Metadata filtering dynamically on query id

All of the metadata filtering examples I can find filter at query time with known values. For example:

index.query(
    vector=[0.1, 0.1, 0.1, 0.1, 0.1, 0.1, 0.1, 0.1],
    filter={
        "genre": {"$eq": "documentary"},
        "year": 2019
    },
    top_k=1,
    include_metadata=True
)

you have to know year is 2019, and genre is documentary. Is it possible to filter on whatever metadata is currently associated with the query vector? Something like this

index.query(
    vector=[0.1, 0.1, 0.1, 0.1, 0.1, 0.1, 0.1, 0.1],
    filter={
        "genre": <whatever genre query vector has stored>
        "year": <whatever year query vector has stored>
    },
    top_k=1,
    include_metadata=True
)

I can obviously query once to get the metadata values associated with vector and then query again, but a dynamic single query would be nice.

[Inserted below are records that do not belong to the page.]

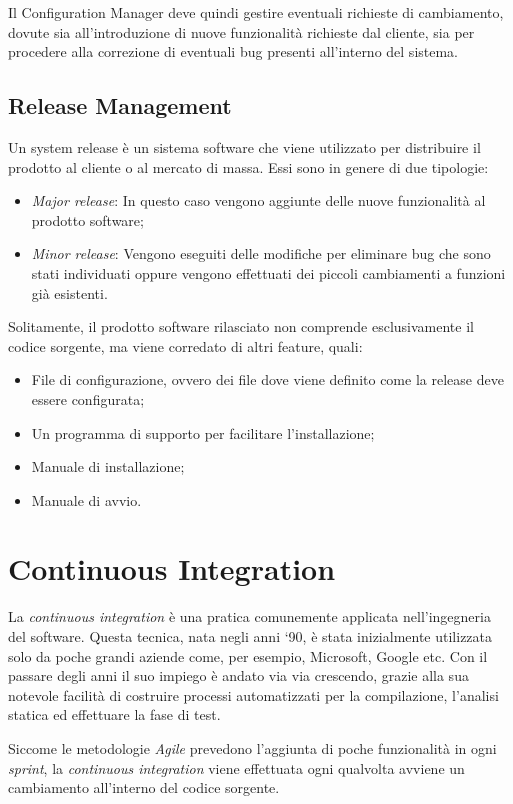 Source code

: Il Configuration Manager deve quindi gestire eventuali richieste di
cambiamento, dovute sia all’introduzione di nuove funzionalità richieste dal
cliente, sia per procedere alla correzione di eventuali bug presenti all’interno del
sistema. 

\subsection{Release Management}
Un system release è un sistema software che viene utilizzato per distribuire il
prodotto al cliente o al mercato di massa. Essi sono in genere di due tipologie:
\begin{itemize}
	\item \emph{Major release}: In questo caso vengono aggiunte delle nuove funzionalità al prodotto software;
	\item \emph{Minor release}: Vengono eseguiti delle modifiche per eliminare bug che sono stati individuati oppure vengono effettuati dei piccoli cambiamenti a
	funzioni già esistenti.
\end{itemize}

Solitamente, il prodotto software rilasciato non comprende esclusivamente il
codice sorgente, ma viene corredato di altri feature, quali:
\begin{itemize}
	\item File di configurazione, ovvero dei file dove viene definito come la release
	deve essere configurata;
	\item Un programma di supporto per facilitare l’installazione;
	\item Manuale di installazione;
	\item Manuale di avvio.
\end{itemize}
\section{Continuous Integration}
La \emph{continuous integration} è una pratica comunemente applicata
nell’ingegneria del software. Questa tecnica, nata negli anni ‘90, è stata inizialmente utilizzata solo da poche grandi aziende come, per esempio, Microsoft, Google etc. Con il passare degli anni il suo impiego è andato via via crescendo, grazie alla sua notevole facilità di costruire processi automatizzati per la compilazione, l’analisi statica ed effettuare la fase di test.\cite{zhang2019large}

Siccome le metodologie \emph{Agile} prevedono l’aggiunta di poche funzionalità in ogni \emph{sprint}, la \emph{continuous integration} viene effettuata ogni qualvolta avviene un cambiamento all’interno del codice sorgente.

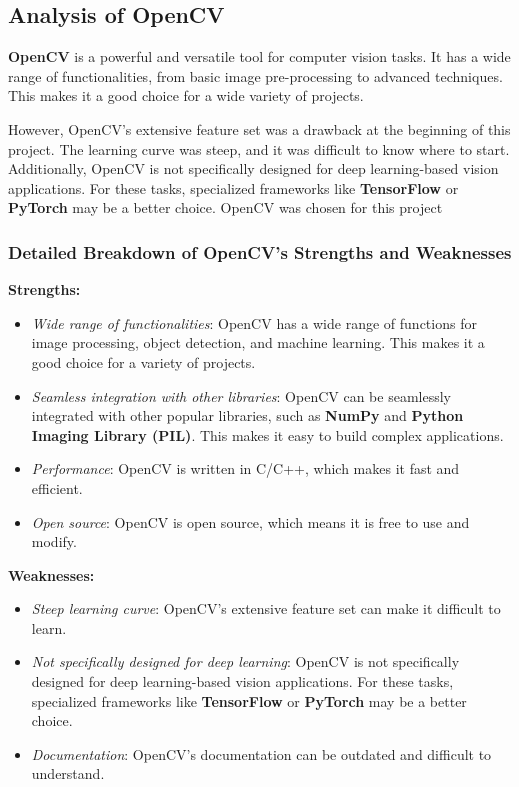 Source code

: \subsection{Analysis of OpenCV}

\textbf{OpenCV} is a powerful and versatile tool for computer vision tasks. It has a wide range of functionalities, from basic image pre-processing to advanced techniques. This makes it a good choice for a wide variety of projects.

However, OpenCV's extensive feature set was a drawback at the beginning of this project. The learning curve was steep, and it was difficult to know where to start. Additionally, OpenCV is not specifically designed for deep learning-based vision applications. For these tasks, specialized frameworks like \textbf{TensorFlow} or \textbf{PyTorch} may be a better choice. OpenCV was chosen for this project

\subsubsection{Detailed Breakdown of OpenCV's Strengths and Weaknesses}

\textbf{Strengths:}
\begin{itemize}
    \item \textit{Wide range of functionalities}: OpenCV has a wide range of functions for image processing, object detection, and machine learning. This makes it a good choice for a variety of projects.
    \item \textit{Seamless integration with other libraries}: OpenCV can be seamlessly integrated with other popular libraries, such as \textbf{NumPy} and \textbf{Python Imaging Library (PIL)}. This makes it easy to build complex applications.
    \item \textit{Performance}: OpenCV is written in C/C++, which makes it fast and efficient.
    \item \textit{Open source}: OpenCV is open source, which means it is free to use and modify.
\end{itemize}

\textbf{Weaknesses:}
\begin{itemize}
    \item \textit{Steep learning curve}: OpenCV's extensive feature set can make it difficult to learn.
    \item \textit{Not specifically designed for deep learning}: OpenCV is not specifically designed for deep learning-based vision applications. For these tasks, specialized frameworks like \textbf{TensorFlow} or \textbf{PyTorch} may be a better choice.
    \item \textit{Documentation}: OpenCV's documentation can be outdated and difficult to understand.
\end{itemize}

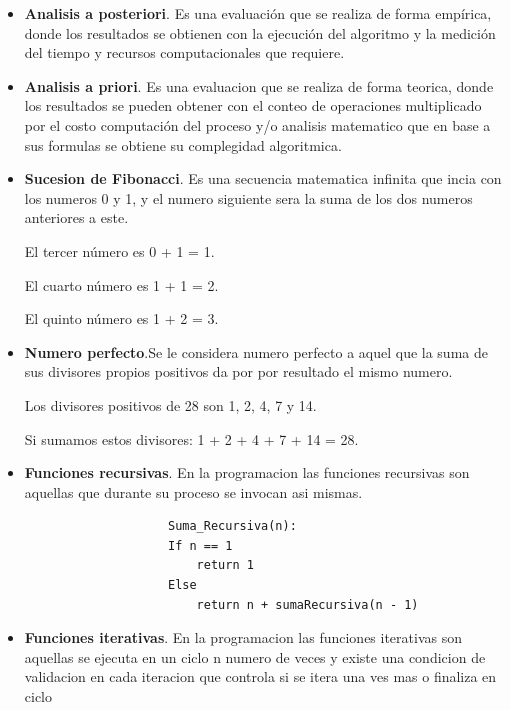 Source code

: \documentclass[12pt,twoside]{article}
\begin{document}
\begin{itemize}
\item \textbf{Analisis a posteriori}. Es una evaluación que se realiza de forma empírica, donde los resultados se obtienen con la ejecución del algoritmo y la medición del tiempo y recursos computacionales que requiere.

\item \textbf{Analisis a priori}. Es una evaluacion que se realiza de forma teorica, donde los resultados se pueden obtener con el conteo de operaciones multiplicado por el costo computación del proceso y/o analisis matematico que en base a sus formulas se obtiene su complegidad algoritmica.


\item \textbf{Sucesion de Fibonacci}. Es una secuencia matematica infinita que incia con los numeros 0 y 1, y el numero siguiente sera la suma de los dos numeros anteriores a este.\\

\centerline{El tercer número es 0 + 1 = 1.}
\centerline{El cuarto número es 1 + 1 = 2.}
\centerline{El quinto número es 1 + 2 = 3.}

\item \textbf{Numero perfecto}.Se le considera numero perfecto a aquel que la suma de sus divisores propios positivos da por por resultado el mismo numero.\\

\centerline{Los divisores positivos de 28 son 1, 2, 4, 7 y 14.}
\centerline{Si sumamos estos divisores: 1 + 2 + 4 + 7 + 14 = 28.}

\item \textbf{Funciones recursivas}. En la programacion las funciones recursivas son aquellas que durante su proceso se invocan asi mismas.

\begin{centering}
\begin{verbatim}
                    Suma_Recursiva(n):
                    If n == 1
                        return 1 
                    Else
                        return n + sumaRecursiva(n - 1)
\end{verbatim}
\end{centering}

\item \textbf{Funciones iterativas}. En la programacion las funciones iterativas son aquellas se ejecuta en un ciclo n numero de veces y existe una condicion de validacion en cada iteracion que controla si se itera una ves mas o finaliza en ciclo


\end{itemize}
\end{document}
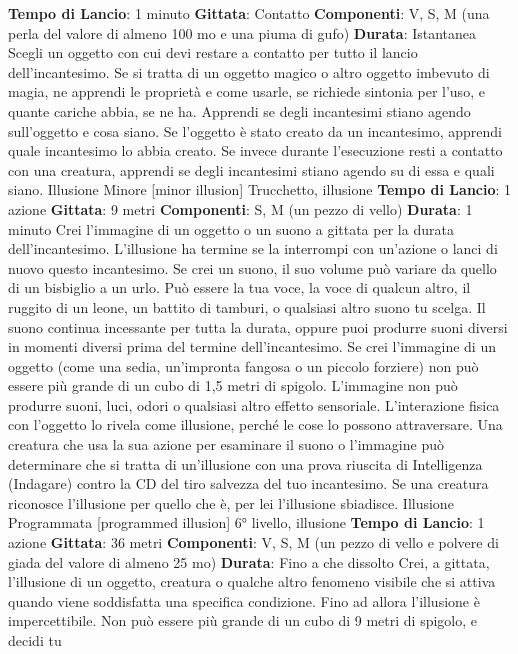 \begin{multicols}{2}
\textbf{Tempo di Lancio}: 1 minuto
\textbf{Gittata}: Contatto
\textbf{Componenti}: V, S, M (una perla del valore di almeno
100 mo e una piuma di gufo)
\textbf{Durata}: Istantanea
Scegli un oggetto con cui devi restare a contatto per
tutto il lancio dell’incantesimo. Se si tratta di un oggetto
magico o altro oggetto imbevuto di magia, ne apprendi
le proprietà e come usarle, se richiede sintonia per
l’uso, e quante cariche abbia, se ne ha. Apprendi se
degli incantesimi stiano agendo sull’oggetto e cosa
siano. Se l’oggetto è stato creato da un incantesimo,
apprendi quale incantesimo lo abbia creato.
Se invece durante l’esecuzione resti a contatto con una
creatura, apprendi se degli incantesimi stiano agendo
su di essa e quali siano.
Illusione Minore
[minor illusion]
Trucchetto, illusione
\textbf{Tempo di Lancio}: 1 azione
\textbf{Gittata}: 9 metri
\textbf{Componenti}: S, M (un pezzo di vello)
\textbf{Durata}: 1 minuto
Crei l’immagine di un oggetto o un suono a gittata per la
durata dell’incantesimo. L’illusione ha termine se la
interrompi con un’azione o lanci di nuovo questo
incantesimo.
Se crei un suono, il suo volume può variare da quello di
un bisbiglio a un urlo. Può essere la tua voce, la voce di
qualcun altro, il ruggito di un leone, un battito di
tamburi, o qualsiasi altro suono tu scelga. Il suono
continua incessante per tutta la durata, oppure puoi
produrre suoni diversi in momenti diversi prima del
termine dell’incantesimo.
Se crei l’immagine di un oggetto (come una sedia,
un’impronta fangosa o un piccolo forziere) non può
essere più grande di un cubo di 1,5 metri di spigolo.
L’immagine non può produrre suoni, luci, odori o
qualsiasi altro effetto sensoriale. L’interazione fisica con
l’oggetto lo rivela come illusione, perché le cose lo
possono attraversare.
Una creatura che usa la sua azione per esaminare il
suono o l’immagine può determinare che si tratta di
un’illusione con una prova riuscita di Intelligenza
(Indagare) contro la CD del tiro salvezza del tuo
incantesimo. Se una creatura riconosce l’illusione per
quello che è, per lei l’illusione sbiadisce.
Illusione Programmata
[programmed illusion]
6° livello, illusione
\textbf{Tempo di Lancio}: 1 azione
\textbf{Gittata}: 36 metri
\textbf{Componenti}: V, S, M (un pezzo di vello e polvere di
giada del valore di almeno 25 mo)
\textbf{Durata}: Fino a che dissolto
Crei, a gittata, l’illusione di un oggetto, creatura o
qualche altro fenomeno visibile che si attiva quando
viene soddisfatta una specifica condizione. Fino ad
allora l’illusione è impercettibile. Non può essere più
grande di un cubo di 9 metri di spigolo, e decidi tu

\end{multicols}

To clarify, do you mean query by id rather than querying with a vector? More like:

index.query(
    id="id-a",
    filter={
        "genre": <whatever genre query vector has stored>
        "year": <whatever year query vector has stored>
    },
    top_k=1,
    include_metadata=True
)

Thanks for sharing your feedback!

Pinecone

yes, by id. Or vector. Metadata filtering applies either way right?

Yes you can use filters with query by Id or Vector.

Right, but if I don’t know the filter value at query time? Can pinecone determine the associated value with an id. An example:

# I upload a few vectors with metadata called "genre" and some have the genre "comedy" and some  
# have "horror". One of the "comedy" vectors has id 123, but I don't know that it's genre is 'comedy'
pinecone.query(id='123', top_k=5, filter={'genre': 'use whatever pinecone has stored here'})

# as opposed to
result = pinecone.query(id='123', top_k=1, include_metadata=True)
pinecone.query(id='123', top_k=5, filter={'genre':result[0]['metadata']['genre'])

I’m trying to avoid querying twice

What’s the way to query by id without a metadata filter?

@regutonlabs the metadata filter is always optional. If you don’t include a filter parameter but do include the vector ID to use for the query, you’ll be doing exactly as you described.

thank you! I think I was thinking of fetching when I asked the question… I’ve found a workaround that way.

Hey @Cory_Pinecone , I’m hitting this error which hints there must be a limit on the number of ids to fetch. To be exact, I tried with 775 ids and got the error.

Found here on your docs that : * Fetches and deletes

  • Max vectors per fetch or delete request is 1,000.

So, not sure why I’m getting the error… then. It’d be helpful to know if there’s a fixed/hard limit or any other method to check before so that I can avoid this Exception. Worth mentioning this exercise is being performed on a Serverless index.
Thank you in advance!

/usr/local/lib/python3.10/dist-packages/pinecone/core/client/rest.py in request(self, method, url, query_params, headers, body, post_params, _preload_content, _request_timeout)
    258                 raise ServiceException(http_resp=r)
    259 
--> 260             raise PineconeApiException(http_resp=r)
    261 
    262         return r


PineconeApiException: (414)
Reason: Request-URI Too Large
HTTP response headers: HTTPHeaderDict({'Server': 'awselb/2.0', 'Date': 'Mon, 05 Feb 2024 11:38:03 GMT', 'Content-Type': 'text/html', 'Content-Length': '142', 'Connection': 'close'})
HTTP response body: <html>
<head><title>414 Request-URI Too Large</title></head>
<body>
<center><h1>414 Request-URI Too Large</h1></center>
</body>
</html>

There’s a limit of 1000 IDs in a single fetch operation, but I don’t think that’s the issue here. If you’re returning all of the values and metadata for these vectors you’re probably running up against the limits in a single HTTP request. Since that’s more about how much data is being returned it’s not so much a Pinecone limit as a protocol limit.

Try using smaller iterative batches of 100, to stay under the HTTP transfer size limit. Or only return vectors or metadata but not both if that fits your use case.

Thanks for your prompt input!

is that even possible when fetching records? I thought it’s only Query that allows includeValues and includeMetadata as body params.
Thanks in advance!

You’re right, not including either metadata or values is only an option for queries, not fetches. Sorry for the confusion.